One thing I find that constantly makes pain for users is assuming that any of these models are thinking, when in reality they're completing a sentence. This might seem like a nitpick at first, but it's a huge deal in reality: if you ask a language model to evaluate whether a solution is right, it's not evaluating the solution, it's giving you a statistically likely next sentence where yes and no are fairly common. If you tell it's wrong, the likely next sentence is something affirming it, but it doesen't really make a difference.
The only way to use a tool like this is to give a problem that fits context, evaluate the solution it chugs at you and re-roll it if it wasn't correct. Don't tell a language model to think because it can't and won't. It's a way less efficient way of re-rolling the solution
You’re right and wrong at the same time. A quantum superposition of validity.
The word thinking is going too much work in your argument, but arguably “assume it’s thinking” is not doing enough work.
The models do compute and can reduce entropy; however, they don’t match the way we presume things do this because we assume every intelligence is human or more accurately the same as our own mind.
To see the algorithm for what it is, you can make it work through a logical set of steps from input to output but it requires multiple passes. The models use a heuristic pattern matching approach to reasoning instead of a computational one like symbolic logic.

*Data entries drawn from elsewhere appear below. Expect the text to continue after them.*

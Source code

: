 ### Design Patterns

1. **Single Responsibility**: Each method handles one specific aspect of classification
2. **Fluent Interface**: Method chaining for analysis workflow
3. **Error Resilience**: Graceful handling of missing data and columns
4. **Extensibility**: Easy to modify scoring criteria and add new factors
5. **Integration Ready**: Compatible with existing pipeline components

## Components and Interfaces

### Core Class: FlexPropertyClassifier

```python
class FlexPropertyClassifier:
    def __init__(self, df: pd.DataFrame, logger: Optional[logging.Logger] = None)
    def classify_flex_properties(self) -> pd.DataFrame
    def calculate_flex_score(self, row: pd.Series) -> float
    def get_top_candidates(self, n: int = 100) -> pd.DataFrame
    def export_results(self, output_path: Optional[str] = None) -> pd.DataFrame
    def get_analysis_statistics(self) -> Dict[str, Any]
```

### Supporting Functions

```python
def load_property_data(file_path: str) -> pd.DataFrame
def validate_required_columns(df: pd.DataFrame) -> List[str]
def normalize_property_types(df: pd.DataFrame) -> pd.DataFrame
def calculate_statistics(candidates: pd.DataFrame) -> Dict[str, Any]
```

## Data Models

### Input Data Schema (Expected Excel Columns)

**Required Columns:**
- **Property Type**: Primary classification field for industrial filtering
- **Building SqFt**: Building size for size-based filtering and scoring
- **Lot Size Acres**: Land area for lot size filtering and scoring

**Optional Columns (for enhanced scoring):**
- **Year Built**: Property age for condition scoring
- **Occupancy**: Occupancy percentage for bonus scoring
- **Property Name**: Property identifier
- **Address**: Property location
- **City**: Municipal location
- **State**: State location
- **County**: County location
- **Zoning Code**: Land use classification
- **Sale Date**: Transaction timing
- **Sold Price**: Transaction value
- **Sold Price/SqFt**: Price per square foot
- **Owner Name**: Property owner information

While the algorithms are computed, the virtual space the input is transformed to the output is not computational.
The models remain incredible and remarkable but they are incomplete.
Further there is a huge garbage in garbage out problem as often the input to the model lacks enough information to decide on the next transformation to the code base. That’s part of the illusion of conversationality that tricks us into thinking the algorithm is like a human.
AI has always had human reactions like this. Eliza was surprisingly effective, right?
It may be that average humans are not capable of interacting with an AI reliably because the illusion is overwhelming for instinctive reasons.
As engineers we should try to accurately assess and measure what is actually happening so we can predict and reason about how the models fit into systems.
Slight quibble, but the reinforcement learning from human feedback means they're trained (somewhat) on what the specific human asking the question is likely to consider right or wrong.
This is both why they're sycophantic, and also why they're better than just median internet comments.
But this is only a slight quibble, because what you say is also somewhat true, and why they have such a hard time saying "I don't know".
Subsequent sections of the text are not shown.